The auditor's report is unqualified and includes the following:
Opinion
In our opinion the financial statements:
give a true and fair view of the state of the company's affairs as at 30 November 2025 and of its profit for the period then ended;
have been properly prepared in accordance with United Kingdom Generally Accepted Accounting Practice; and
have been prepared in accordance with the requirements of the Companies Act 2006.
Senior Statutory Auditor:
Sharon Collins
Statutory Auditor:
Thomson Cooper
Date of audit report:
28 May 2026
9
Related party transactions
The company has taken advantage of the exemption conferred by Financial Reporting Standard 102 Section 1A not to disclose inter-group transactions and balances on the grounds that 100% of the voting rights of the company are controlled within the group and that consolidated accounts are prepared by the ultimate holding company Dow Investments PLC and are publicly available at the address detailed below.
10
Parent company
The immediate parent company is Holistic Elderly Care Limited, a company incorporated in Scotland which held 100% of the ordinary share capital of the company in the current and previous financial period.
The directors consider the ultimate controlling party to be Dow Investments PLC, a company incorporated in Scotland, as a result of its controlling interest in Renaissance Care (Scotland) Limited.
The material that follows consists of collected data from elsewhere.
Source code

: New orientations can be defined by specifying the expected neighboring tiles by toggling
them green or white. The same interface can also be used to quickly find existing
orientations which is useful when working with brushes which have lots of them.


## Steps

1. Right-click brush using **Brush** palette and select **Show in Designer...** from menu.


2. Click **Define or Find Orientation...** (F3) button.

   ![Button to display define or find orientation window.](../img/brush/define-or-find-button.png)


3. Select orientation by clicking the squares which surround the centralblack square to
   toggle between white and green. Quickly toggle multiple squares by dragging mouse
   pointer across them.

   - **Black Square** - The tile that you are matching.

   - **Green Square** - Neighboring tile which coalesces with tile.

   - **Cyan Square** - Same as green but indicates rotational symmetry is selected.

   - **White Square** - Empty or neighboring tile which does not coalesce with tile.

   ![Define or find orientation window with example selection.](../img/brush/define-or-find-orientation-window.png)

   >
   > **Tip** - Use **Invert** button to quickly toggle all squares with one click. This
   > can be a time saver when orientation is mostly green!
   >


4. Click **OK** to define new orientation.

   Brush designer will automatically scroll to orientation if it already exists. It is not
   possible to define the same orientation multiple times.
Dow Investments PLC is controlled by Mr R D Kilgour, director.
The accounts of Dow Investments PLC are available to the public via Companies House. The registered office of this company is Archibald Hope House, Station Road, Musselburgh, United Kingdom, EH21 7PQ. The company heads its largest group and smallest group in which the results of this company are included.